As a producer and a user of practitioner quality data, you handle a goldmine of information that others across the managed care spectrum use. If the data you produce is complex, simplify the story it tells for the end user. If you’re a user of data that others provide, make clear that your goals are to address specific questions. Start with these five general questions as a guideline: 

  1. Should we maintain course or change direction?
  2. Are we using the right volume, scope, speed/duration of collection?
  3. Is the data showing what direction we’re headed (i.e., getting better/getting worse)?
  4. Is the data stable enough that we can draw a conclusion?
  5. Is there time to analyze the data, or should we make an immediate decision?

Quantitative vs. qualitative quality care data

Quantitative data is relayed in quantities and numbers, and by nature is measurable. Qualitative information relies on the perceptions of patients, clinical or professional staff, or others; is descriptive, and is associated with events that can be observed but not counted. 

There are clear-cut methods for some practitioners quality data along the two lines of quantitative versus qualitative. For example, you can count patient falls and instances of provider hand washing, But when competence, behavior, and knowledge are the focus, your data may be qualitative or a bit of both. Data presented for the Six General Competencies for physicians, established by the Accreditation Council for Graduate Medical Education and the American Board of Medical Specialties, is a great example of requiring both qualitative and quantitative:

  1. Patient Care
  2. Medical/Clinical Knowledge
  3. Interpersonal and Communication Skills
  4. Professionalism
  5. Systems-based Practice
  6. Practice-based Learning and Improvement

When presenting quantitative data, consider using graphs, charts, tables, maps, and scatter plot diagrams. 

For qualitative data, visual representations can help focus end users on the trends in the data: Can it tell a story or can you show change over a progressive timeline? 

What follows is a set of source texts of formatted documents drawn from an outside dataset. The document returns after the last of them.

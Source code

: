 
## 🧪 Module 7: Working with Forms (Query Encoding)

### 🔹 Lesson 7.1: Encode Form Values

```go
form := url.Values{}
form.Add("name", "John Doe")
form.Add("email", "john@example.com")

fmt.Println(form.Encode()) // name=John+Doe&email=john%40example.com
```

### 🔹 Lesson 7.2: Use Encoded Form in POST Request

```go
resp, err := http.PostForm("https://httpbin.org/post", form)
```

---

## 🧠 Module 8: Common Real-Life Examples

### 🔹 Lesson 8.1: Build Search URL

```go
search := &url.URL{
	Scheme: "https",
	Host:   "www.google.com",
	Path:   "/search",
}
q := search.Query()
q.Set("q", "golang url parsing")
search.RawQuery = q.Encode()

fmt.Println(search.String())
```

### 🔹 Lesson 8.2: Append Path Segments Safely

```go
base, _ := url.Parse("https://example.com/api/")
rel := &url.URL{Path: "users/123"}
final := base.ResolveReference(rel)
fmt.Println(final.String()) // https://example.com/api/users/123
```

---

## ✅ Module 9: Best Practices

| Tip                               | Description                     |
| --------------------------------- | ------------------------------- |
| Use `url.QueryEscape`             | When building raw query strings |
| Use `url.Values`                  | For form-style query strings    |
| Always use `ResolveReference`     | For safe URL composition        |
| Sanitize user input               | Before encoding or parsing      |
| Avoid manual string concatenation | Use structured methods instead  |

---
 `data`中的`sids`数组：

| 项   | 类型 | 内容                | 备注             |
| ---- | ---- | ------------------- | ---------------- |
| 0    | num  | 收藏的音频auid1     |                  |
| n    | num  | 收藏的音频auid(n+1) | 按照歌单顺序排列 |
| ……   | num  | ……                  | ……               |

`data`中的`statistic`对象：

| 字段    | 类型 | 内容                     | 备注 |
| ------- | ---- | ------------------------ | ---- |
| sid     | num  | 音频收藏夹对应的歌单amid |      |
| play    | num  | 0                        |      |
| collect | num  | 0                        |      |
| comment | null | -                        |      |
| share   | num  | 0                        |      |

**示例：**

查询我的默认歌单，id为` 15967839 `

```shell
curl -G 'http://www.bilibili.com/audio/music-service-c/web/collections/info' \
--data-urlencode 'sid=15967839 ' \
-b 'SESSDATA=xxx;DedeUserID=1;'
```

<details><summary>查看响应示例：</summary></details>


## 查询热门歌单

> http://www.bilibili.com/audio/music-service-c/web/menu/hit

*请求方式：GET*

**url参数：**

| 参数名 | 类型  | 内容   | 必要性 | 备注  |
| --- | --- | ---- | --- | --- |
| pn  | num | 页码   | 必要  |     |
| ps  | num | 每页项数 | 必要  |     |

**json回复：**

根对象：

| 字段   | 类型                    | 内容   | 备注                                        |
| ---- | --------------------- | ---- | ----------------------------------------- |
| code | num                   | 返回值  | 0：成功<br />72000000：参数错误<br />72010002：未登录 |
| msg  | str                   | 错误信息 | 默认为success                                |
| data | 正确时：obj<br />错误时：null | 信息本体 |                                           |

Use comparisons and benchmarks for evaluating quality data

It's likely you’re using and/or producing data of various types for managed care practitioners. Keep in mind that your goal is to facilitate sound decision making, and consider a wide range of options for presenting practitioner quality data to end users:

  • Benchmarks are useful for presenting on a scale. For example, use graphs and charts to show where your data subject (practitioner, department, facility, organization) compares with others and to highlight a need to change direction.  
  • Historic comparisons are look-backs based on what’s been delivered in the past. They’re useful when you don’t have access to state or national benchmarks. You can apply historical comparisons to single or multiple factors (e.g., just practitioners, and/or practitioner/department/organization)
  • Standards can be those of an accreditation body or your own organizational goals (or often both, depending on your bylaws). When you set quality expectations based on standards (e.g., zero peer review cases with unacceptable results) you’re establishing a comparison goal for your performance data. 
  • Control charts help identify triggers outside of an acceptable zone. This type of chart goes hand-in-hand with peer review findings where there are three levels: excellent, acceptable, needs follow-up. 

Include conclusions in your data presentations 

Stepping up from presenting a simple spreadsheet full of data means you’ve answered the five questions outlined above and given life to data using charts, graphs, etc. And remember that your data is the start of a series of critical decisions for the lifecycle of practitioners in managed care.